Given entries:
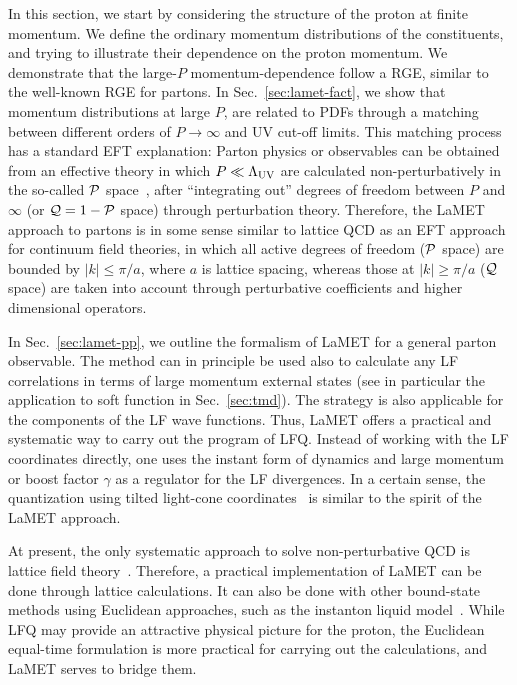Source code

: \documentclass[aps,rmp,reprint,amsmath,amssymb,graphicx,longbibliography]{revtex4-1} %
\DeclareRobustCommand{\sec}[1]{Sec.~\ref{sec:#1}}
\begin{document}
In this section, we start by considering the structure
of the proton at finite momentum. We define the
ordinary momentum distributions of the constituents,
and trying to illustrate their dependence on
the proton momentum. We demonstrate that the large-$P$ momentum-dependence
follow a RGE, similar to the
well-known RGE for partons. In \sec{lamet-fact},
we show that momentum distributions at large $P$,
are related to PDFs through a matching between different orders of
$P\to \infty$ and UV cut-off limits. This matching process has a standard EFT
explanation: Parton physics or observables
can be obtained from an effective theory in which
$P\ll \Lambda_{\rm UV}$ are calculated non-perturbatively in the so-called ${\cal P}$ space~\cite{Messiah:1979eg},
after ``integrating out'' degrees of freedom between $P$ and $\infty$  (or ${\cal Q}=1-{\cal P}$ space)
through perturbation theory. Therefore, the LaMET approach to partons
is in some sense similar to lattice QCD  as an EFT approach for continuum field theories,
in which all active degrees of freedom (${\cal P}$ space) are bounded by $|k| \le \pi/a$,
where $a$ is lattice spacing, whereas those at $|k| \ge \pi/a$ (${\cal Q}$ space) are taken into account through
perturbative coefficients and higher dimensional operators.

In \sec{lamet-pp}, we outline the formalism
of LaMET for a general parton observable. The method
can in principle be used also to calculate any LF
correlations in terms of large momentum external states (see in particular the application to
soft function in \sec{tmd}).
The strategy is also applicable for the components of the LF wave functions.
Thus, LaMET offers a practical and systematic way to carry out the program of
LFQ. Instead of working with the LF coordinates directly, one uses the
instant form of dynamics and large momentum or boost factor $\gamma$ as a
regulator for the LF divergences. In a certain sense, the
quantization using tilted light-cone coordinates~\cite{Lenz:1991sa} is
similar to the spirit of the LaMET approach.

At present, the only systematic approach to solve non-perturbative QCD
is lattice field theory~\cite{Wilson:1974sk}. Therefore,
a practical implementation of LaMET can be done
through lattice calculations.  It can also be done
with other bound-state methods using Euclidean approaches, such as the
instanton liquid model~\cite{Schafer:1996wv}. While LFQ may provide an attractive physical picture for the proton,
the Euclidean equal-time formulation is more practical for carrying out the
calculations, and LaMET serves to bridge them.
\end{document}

* * *

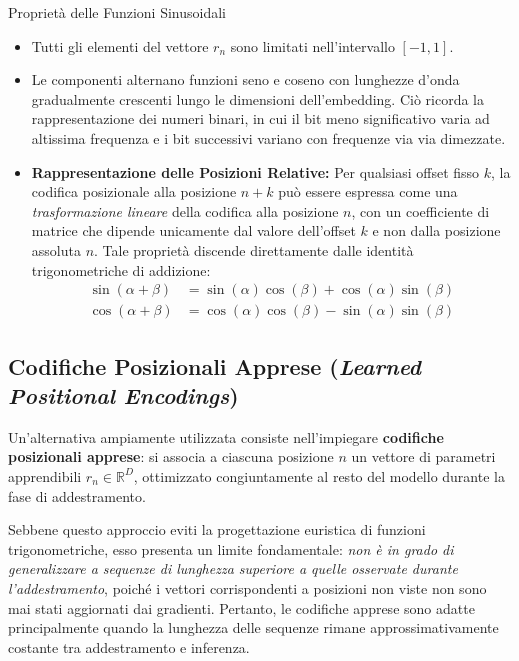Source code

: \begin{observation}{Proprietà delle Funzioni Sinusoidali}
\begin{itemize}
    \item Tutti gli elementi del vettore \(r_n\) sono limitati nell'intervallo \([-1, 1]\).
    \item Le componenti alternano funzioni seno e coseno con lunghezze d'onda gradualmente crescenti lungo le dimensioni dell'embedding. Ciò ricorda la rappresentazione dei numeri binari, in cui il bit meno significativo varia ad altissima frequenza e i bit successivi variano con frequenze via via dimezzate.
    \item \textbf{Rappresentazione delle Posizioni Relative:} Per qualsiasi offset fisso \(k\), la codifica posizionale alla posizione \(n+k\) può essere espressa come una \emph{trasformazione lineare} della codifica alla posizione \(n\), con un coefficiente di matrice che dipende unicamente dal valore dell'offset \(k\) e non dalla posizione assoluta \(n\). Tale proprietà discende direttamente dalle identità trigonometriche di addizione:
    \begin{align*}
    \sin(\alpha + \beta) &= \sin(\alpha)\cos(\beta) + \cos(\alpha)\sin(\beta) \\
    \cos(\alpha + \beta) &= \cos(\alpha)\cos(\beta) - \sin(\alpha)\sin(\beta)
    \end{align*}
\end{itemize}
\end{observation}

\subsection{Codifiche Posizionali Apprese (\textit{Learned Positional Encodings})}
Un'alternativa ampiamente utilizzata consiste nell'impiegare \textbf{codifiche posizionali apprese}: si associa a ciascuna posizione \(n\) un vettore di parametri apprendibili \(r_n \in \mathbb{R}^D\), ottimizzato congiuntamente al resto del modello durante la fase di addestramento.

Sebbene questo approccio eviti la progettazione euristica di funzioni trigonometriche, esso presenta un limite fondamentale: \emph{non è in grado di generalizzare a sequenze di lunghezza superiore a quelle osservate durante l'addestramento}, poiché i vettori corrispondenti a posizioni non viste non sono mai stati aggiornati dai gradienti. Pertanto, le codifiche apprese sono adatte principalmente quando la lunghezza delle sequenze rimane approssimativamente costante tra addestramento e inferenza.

==

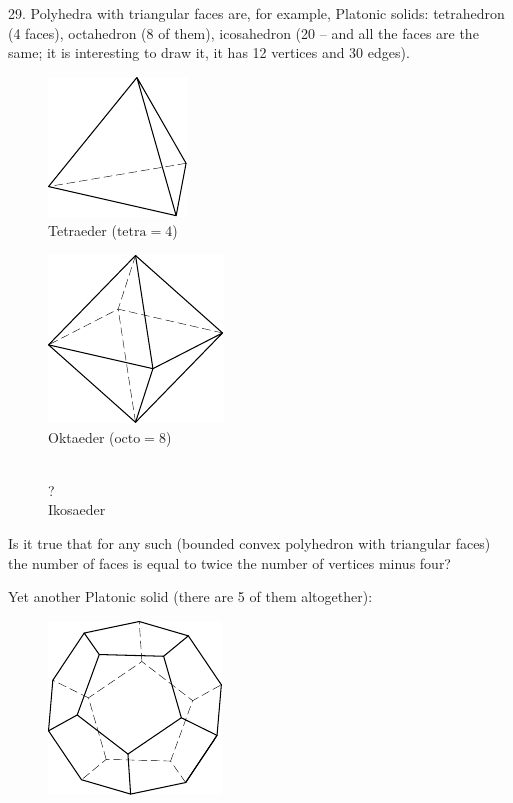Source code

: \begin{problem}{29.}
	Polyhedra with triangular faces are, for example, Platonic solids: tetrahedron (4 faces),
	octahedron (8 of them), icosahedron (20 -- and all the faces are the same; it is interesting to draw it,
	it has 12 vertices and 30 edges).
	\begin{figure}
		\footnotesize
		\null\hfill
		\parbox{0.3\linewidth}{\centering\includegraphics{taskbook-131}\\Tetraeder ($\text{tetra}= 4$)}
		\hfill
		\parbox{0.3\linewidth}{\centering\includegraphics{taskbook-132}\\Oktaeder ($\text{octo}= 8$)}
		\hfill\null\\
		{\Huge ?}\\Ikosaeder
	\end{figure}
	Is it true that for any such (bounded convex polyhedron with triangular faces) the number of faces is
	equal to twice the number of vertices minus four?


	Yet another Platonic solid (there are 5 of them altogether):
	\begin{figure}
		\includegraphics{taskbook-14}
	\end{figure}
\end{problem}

What needs to be done: Print the lines above from the one with "perturbative coefficients and" through the one with "soft function in", both included, exactly as written and nothing more.

Solved exercise:
perturbative coefficients and higher dimensional operators.

In \sec{lamet-pp}, we outline the formalism
of LaMET for a general parton observable. The method
can in principle be used also to calculate any LF
correlations in terms of large momentum external states (see in particular the application to
soft function in \sec{tmd}).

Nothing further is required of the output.